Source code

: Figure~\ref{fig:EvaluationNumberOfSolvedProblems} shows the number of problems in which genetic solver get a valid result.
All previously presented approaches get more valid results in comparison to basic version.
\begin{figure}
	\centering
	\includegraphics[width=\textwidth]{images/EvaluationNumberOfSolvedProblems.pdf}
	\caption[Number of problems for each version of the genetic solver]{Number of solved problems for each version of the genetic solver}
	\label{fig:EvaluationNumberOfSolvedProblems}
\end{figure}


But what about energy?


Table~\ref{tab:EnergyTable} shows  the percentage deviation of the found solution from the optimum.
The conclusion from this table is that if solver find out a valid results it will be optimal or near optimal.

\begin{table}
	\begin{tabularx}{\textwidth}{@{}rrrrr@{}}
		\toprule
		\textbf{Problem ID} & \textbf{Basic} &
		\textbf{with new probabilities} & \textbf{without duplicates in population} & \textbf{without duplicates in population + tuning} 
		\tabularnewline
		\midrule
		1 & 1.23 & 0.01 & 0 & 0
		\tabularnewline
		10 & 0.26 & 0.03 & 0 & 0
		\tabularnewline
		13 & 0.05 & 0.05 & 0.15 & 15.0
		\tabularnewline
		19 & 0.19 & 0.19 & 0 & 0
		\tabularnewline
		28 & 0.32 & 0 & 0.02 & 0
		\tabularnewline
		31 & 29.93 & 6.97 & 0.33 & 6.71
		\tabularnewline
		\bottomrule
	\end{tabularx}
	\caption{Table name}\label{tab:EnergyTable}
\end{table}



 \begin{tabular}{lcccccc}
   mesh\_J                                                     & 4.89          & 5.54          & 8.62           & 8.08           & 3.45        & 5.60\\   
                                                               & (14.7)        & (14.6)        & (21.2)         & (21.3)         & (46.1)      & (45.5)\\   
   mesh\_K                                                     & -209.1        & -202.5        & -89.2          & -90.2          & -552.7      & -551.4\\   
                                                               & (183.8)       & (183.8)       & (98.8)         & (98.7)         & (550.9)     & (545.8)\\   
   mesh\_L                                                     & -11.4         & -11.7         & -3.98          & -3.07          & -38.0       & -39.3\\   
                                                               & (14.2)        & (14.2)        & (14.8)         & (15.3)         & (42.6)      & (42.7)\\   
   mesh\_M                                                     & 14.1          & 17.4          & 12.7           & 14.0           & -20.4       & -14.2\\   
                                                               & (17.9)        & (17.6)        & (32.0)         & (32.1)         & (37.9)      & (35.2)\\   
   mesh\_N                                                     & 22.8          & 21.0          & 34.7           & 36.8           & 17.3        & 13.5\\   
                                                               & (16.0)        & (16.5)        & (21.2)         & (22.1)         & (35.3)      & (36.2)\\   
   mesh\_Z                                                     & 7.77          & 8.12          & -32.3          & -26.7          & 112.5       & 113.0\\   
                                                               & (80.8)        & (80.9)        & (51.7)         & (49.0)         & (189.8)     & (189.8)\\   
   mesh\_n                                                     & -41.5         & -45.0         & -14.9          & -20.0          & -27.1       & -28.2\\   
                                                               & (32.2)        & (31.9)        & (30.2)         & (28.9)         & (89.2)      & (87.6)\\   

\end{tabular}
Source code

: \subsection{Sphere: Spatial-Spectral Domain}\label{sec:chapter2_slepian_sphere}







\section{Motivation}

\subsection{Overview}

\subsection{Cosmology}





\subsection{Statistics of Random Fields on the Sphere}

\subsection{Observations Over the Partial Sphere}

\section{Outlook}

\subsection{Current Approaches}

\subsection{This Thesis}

• [Task]:
Write all the data out again, exactly.

• [Response area]:
Source code

: Figure~\ref{fig:EvaluationNumberOfSolvedProblems} shows the number of problems in which genetic solver get a valid result.
All previously presented approaches get more valid results in comparison to basic version.
\begin{figure}
	\centering
	\includegraphics[width=\textwidth]{images/EvaluationNumberOfSolvedProblems.pdf}
	\caption[Number of problems for each version of the genetic solver]{Number of solved problems for each version of the genetic solver}
	\label{fig:EvaluationNumberOfSolvedProblems}
\end{figure}


But what about energy?


Table~\ref{tab:EnergyTable} shows  the percentage deviation of the found solution from the optimum.
The conclusion from this table is that if solver find out a valid results it will be optimal or near optimal.

\begin{table}
	\begin{tabularx}{\textwidth}{@{}rrrrr@{}}
		\toprule
		\textbf{Problem ID} & \textbf{Basic} &
		\textbf{with new probabilities} & \textbf{without duplicates in population} & \textbf{without duplicates in population + tuning} 
		\tabularnewline
		\midrule
		1 & 1.23 & 0.01 & 0 & 0
		\tabularnewline
		10 & 0.26 & 0.03 & 0 & 0
		\tabularnewline
		13 & 0.05 & 0.05 & 0.15 & 15.0
		\tabularnewline
		19 & 0.19 & 0.19 & 0 & 0
		\tabularnewline
		28 & 0.32 & 0 & 0.02 & 0
		\tabularnewline
		31 & 29.93 & 6.97 & 0.33 & 6.71
		\tabularnewline
		\bottomrule
	\end{tabularx}
	\caption{Table name}\label{tab:EnergyTable}
\end{table}



 \begin{tabular}{lcccccc}
   mesh\_J                                                     & 4.89          & 5.54          & 8.62           & 8.08           & 3.45        & 5.60\\   
                                                               & (14.7)        & (14.6)        & (21.2)         & (21.3)         & (46.1)      & (45.5)\\   
   mesh\_K                                                     & -209.1        & -202.5        & -89.2          & -90.2          & -552.7      & -551.4\\   
                                                               & (183.8)       & (183.8)       & (98.8)         & (98.7)         & (550.9)     & (545.8)\\   
   mesh\_L                                                     & -11.4         & -11.7         & -3.98          & -3.07          & -38.0       & -39.3\\   
                                                               & (14.2)        & (14.2)        & (14.8)         & (15.3)         & (42.6)      & (42.7)\\   
   mesh\_M                                                     & 14.1          & 17.4          & 12.7           & 14.0           & -20.4       & -14.2\\   
                                                               & (17.9)        & (17.6)        & (32.0)         & (32.1)         & (37.9)      & (35.2)\\   
   mesh\_N                                                     & 22.8          & 21.0          & 34.7           & 36.8           & 17.3        & 13.5\\   
                                                               & (16.0)        & (16.5)        & (21.2)         & (22.1)         & (35.3)      & (36.2)\\   
   mesh\_Z                                                     & 7.77          & 8.12          & -32.3          & -26.7          & 112.5       & 113.0\\   
                                                               & (80.8)        & (80.9)        & (51.7)         & (49.0)         & (189.8)     & (189.8)\\   
   mesh\_n                                                     & -41.5         & -45.0         & -14.9          & -20.0          & -27.1       & -28.2\\   
                                                               & (32.2)        & (31.9)        & (30.2)         & (28.9)         & (89.2)      & (87.6)\\   

\end{tabular}
Source code

: \subsection{Sphere: Spatial-Spectral Domain}\label{sec:chapter2_slepian_sphere}







\section{Motivation}

\subsection{Overview}

\subsection{Cosmology}





\subsection{Statistics of Random Fields on the Sphere}

\subsection{Observations Over the Partial Sphere}

\section{Outlook}

\subsection{Current Approaches}

\subsection{This Thesis}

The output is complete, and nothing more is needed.